CORALL Data Analysis

A Data Analysis Pipeline is now available on the BlueBee® Genomics Platform. The provided pipeline enables kit users to perform read quality control, mapping, Unique Molecular Identifier (UMI) deduplication, and transcript quantification.

009_CORALL_Workflow-Data-Analysis_V0200

Figure 1 |  CORALL Data Analysis Pipeline Workflow.

Sequence of Indices (Barcodes) Used for Multiplexing

CORALL libraries can be easily multiplexed. External barcodes allowing up to 9,216 samples to be uniquely indexed are available for multiplexing. Up to 96 i7 indices (i7 Index Plate) are included in the CORALL kit and additionally 96 external i5 indices are available in the Lexogen i5 6 nt Dual Indexing Add-on Kits (Cat. No. 047).

pdf Lexogen i7 and i5 Index Sequences

This section describes a basic bioinformatics workflow for the analysis of CORALL NGS data and is kept as general as possible for integration with your standard pipeline. For more information please contact info@lexogen.com.
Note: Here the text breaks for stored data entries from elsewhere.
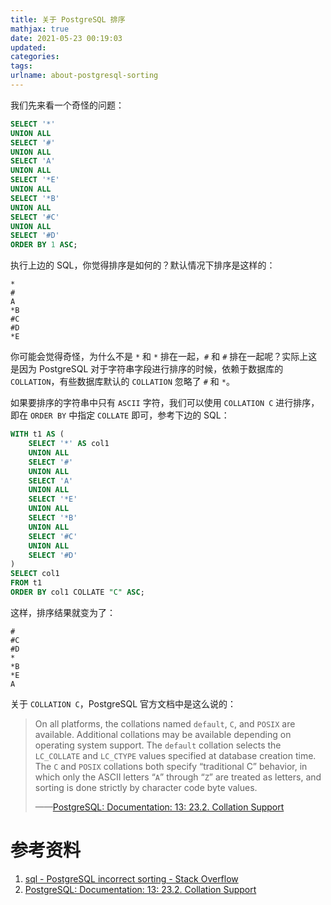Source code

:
 ```yaml
---
title: 关于 PostgreSQL 排序
mathjax: true
date: 2021-05-23 00:19:03
updated:
categories:
tags:
urlname: about-postgresql-sorting
---
```




<!-- more -->

我们先来看一个奇怪的问题：

```sql
SELECT '*'
UNION ALL
SELECT '#'
UNION ALL
SELECT 'A'
UNION ALL
SELECT '*E'
UNION ALL
SELECT '*B'
UNION ALL
SELECT '#C'
UNION ALL
SELECT '#D'
ORDER BY 1 ASC;
```

执行上边的 SQL，你觉得排序是如何的？默认情况下排序是这样的：

```
*
#
A
*B
#C
#D
*E
```

你可能会觉得奇怪，为什么不是 `*` 和 `*` 排在一起，`#` 和 `#` 排在一起呢？实际上这是因为 PostgreSQL 对于字符串字段进行排序的时候，依赖于数据库的 `COLLATION`，有些数据库默认的 `COLLATION` 忽略了 `#` 和 `*`。

如果要排序的字符串中只有 `ASCII` 字符，我们可以使用 `COLLATION C` 进行排序，即在 `ORDER BY` 中指定 `COLLATE` 即可，参考下边的 SQL：

```sql
WITH t1 AS (
    SELECT '*' AS col1
    UNION ALL
    SELECT '#'
    UNION ALL
    SELECT 'A'
    UNION ALL
    SELECT '*E'
    UNION ALL
    SELECT '*B'
    UNION ALL
    SELECT '#C'
    UNION ALL
    SELECT '#D'
)
SELECT col1
FROM t1
ORDER BY col1 COLLATE "C" ASC;
```

这样，排序结果就变为了：

```
#
#C
#D
*
*B
*E
A
```



关于 `COLLATION C`，PostgreSQL 官方文档中是这么说的：

> On all platforms, the collations named `default`, `C`, and `POSIX` are available. Additional collations may be available depending on operating system support. The `default` collation selects the `LC_COLLATE` and `LC_CTYPE` values specified at database creation time. The `C` and `POSIX` collations both specify “traditional C” behavior, in which only the ASCII letters “`A`” through “`Z`” are treated as letters, and sorting is done strictly by character code byte values.
>
> ——[PostgreSQL: Documentation: 13: 23.2. Collation Support](https://www.postgresql.org/docs/current/collation.html)





# 参考资料

1. [sql - PostgreSQL incorrect sorting - Stack Overflow](https://stackoverflow.com/questions/22534484/postgresql-incorrect-sorting)
2. [PostgreSQL: Documentation: 13: 23.2. Collation Support](https://www.postgresql.org/docs/current/collation.html)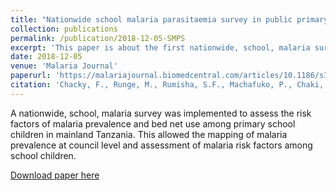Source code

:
 ```yaml
---
title: "Nationwide school malaria parasitaemia survey in public primary schools, the United Republic of Tanzania"
collection: publications
permalink: /publication/2018-12-05-SMPS
excerpt: 'This paper is about the first nationwide, school, malaria survey in Mainland Tanzania'
date: 2018-12-05
venue: 'Malaria Journal'
paperurl: 'https://malariajournal.biomedcentral.com/articles/10.1186/s12936-018-2601-1'
citation: 'Chacky, F., Runge, M., Rumisha, S.F., Machafuko, P., Chaki, P., Massaga, J.J., Mohamed, A., Pothin, E., Molteni, F., Snow, R.W., Lengeler, C., Mandike, R., 2018. Nationwide school malaria parasitaemia survey in public primary schools, the United Republic of Tanzania. Malaria Journal 17, 452. https://doi.org/10.1186/s12936-018-2601-1'
---
```

A nationwide, school, malaria survey was implemented to assess the risk factors of malaria prevalence and bed net use among primary school children in mainland Tanzania.
This allowed the mapping of malaria prevalence at council level and assessment of malaria risk factors among school children.

[Download paper here](https://malariajournal.biomedcentral.com/articles/10.1186/s12936-018-2601-1)

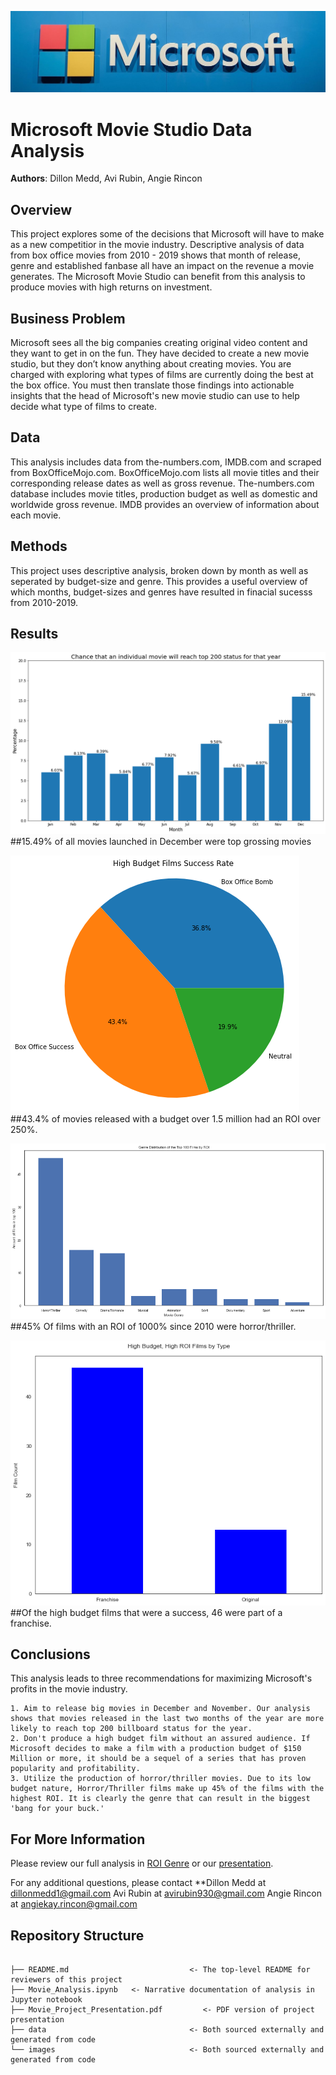 ![Cropped_top](./images/Cropped_top.jpg)

# Microsoft Movie Studio Data Analysis

**Authors**: Dillon Medd, Avi Rubin, Angie Rincon


## Overview

This project explores some of the decisions that Microsoft will have to make as a new competitior in the movie industry. Descriptive analysis of data from box office movies from 2010 - 2019 shows that month of release, genre and established fanbase all have an impact on the revenue a movie generates. The Microsoft Movie Studio can benefit from this analysis to produce movies with high returns on investment. 

## Business Problem

Microsoft sees all the big companies creating original video content and they want to get in on the fun. They have decided to create a new movie studio, but they don’t know anything about creating movies. You are charged with exploring what types of films are currently doing the best at the box office. You must then translate those findings into actionable insights that the head of Microsoft's new movie studio can use to help decide what type of films to create.


## Data

This analysis includes data from the-numbers.com, IMDB.com and scraped from BoxOfficeMojo.com. BoxOfficeMojo.com lists all movie titles and their corresponding release dates as well as gross revenue. The-numbers.com database includes movie titles, production budget as well as domestic and worldwide gross revenue. IMDB provides an overview of information about each movie.


## Methods

This project uses descriptive analysis, broken down by month as well as seperated by budget-size and genre. This provides a useful overview of which months, budget-sizes and genres have resulted in finacial sucesss from 2010-2019.


## Results

![avi_chart](./images/avi_chart.png)
##15.49% of all movies launched in December were top grossing movies

![ROI](./images/ROI.png)
##43.4% of movies released with a budget over 1.5 million had an ROI over 250%.

![Horror](./images/Horror.png)
##45% Of films with an ROI of 1000% since 2010 were horror/thriller.

![Franchise](./images/Franchise.png)
##Of the high budget films that were a success, 46 were part of a franchise.


## Conclusions

This analysis leads to three recommendations for maximizing Microsoft's profits in the movie industry.

    1. Aim to release big movies in December and November. Our analysis shows that movies released in the last two months of the year are more likely to reach top 200 billboard status for the year.
    2. Don't produce a high budget film without an assured audience. If Microsoft decides to make a film with a production budget of $150 Million or more, it should be a sequel of a series that has proven popularity and profitability.
    3. Utilize the production of horror/thriller movies. Due to its low budget nature, Horror/Thriller films make up 45% of the films with the highest ROI. It is clearly the genre that can result in the biggest 'bang for your buck.' 


## For More Information

Please review our full analysis in [ROI Genre](./ROI\Genre.ipynb) or our [presentation](./DS_Project_Presentation.pdf).

For any additional questions, please contact **Dillon Medd at [dillonmedd1@gmail.com](mailto:dillonmedd@gmail.com) 
                                               Avi Rubin at [avirubin930@gmail.com](mailto:avirubin930@gmail.com)
                                               Angie Rincon at [angiekay.rincon@gmail.com](mailto:angiekay.rincon@gmail.com)

## Repository Structure

```

├── README.md                           <- The top-level README for reviewers of this project
├── Movie_Analysis.ipynb   <- Narrative documentation of analysis in Jupyter notebook
├── Movie_Project_Presentation.pdf         <- PDF version of project presentation
├── data                                <- Both sourced externally and generated from code
└── images                              <- Both sourced externally and generated from code
```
In contrast to most other library preparation protocols, CORALL libraries generate reads in forward orientation, thus mapping should be performed to the corresponding strand of the genome.

Demultiplexing

Demultiplexing can be carried out by the standard Illumina pipeline. Lexogen’s i7 6 nt index sequences are available for download here.

Processing Raw Reads

We recommend the use of a general fastq quality control tool such as FastQC or NGS QC Toolkit to examine the quality of the sequencing run. These tools can also identify over-represented sequences, which may optionally be removed from the data set.

Trimming

As CORALL libraries are based on random priming the first 9 nucleotides of Read 2 may have an increased error rate. As random priming may also occur at the junction between the ultimate exon and the poly(A) tail, mapping rates can be increased by trimming of poly(A) sequences at the 3′ end of Read 1 and poly(T) sequences the 5′ end of Read 2, when analyzing data from paired end runs. Further, CORALL libraries contain N12 Unique Molecular Identifiers (UMIs) at the start of Read 1. Hence, the first 12 nucleotides of Read 1 can be trimmed before proceeding to alignment. Alternatively, a less stringent aligner could be used with relaxed settings. Low quality sequences and adapter sequences should be trimmed. In case an adapter sequence is detected at the 3’ end of Read 2, an additional 12 nucleotides upstream of the adapter can also be trimmed (i.e., the UMI sequence).

Alignment

After trimming, filtered and trimmed reads can be aligned with a short read aligner to the reference genome or assembled de novo. Please note, that Read 1 reflects the RNA transcript sequence not the cDNA sequence. This is important for downstream applications. If data from paired-end runs with read length >100 nucleotides is analyzed, ensure that the aligner used can handle overlaps (e.g., use relaxed settings).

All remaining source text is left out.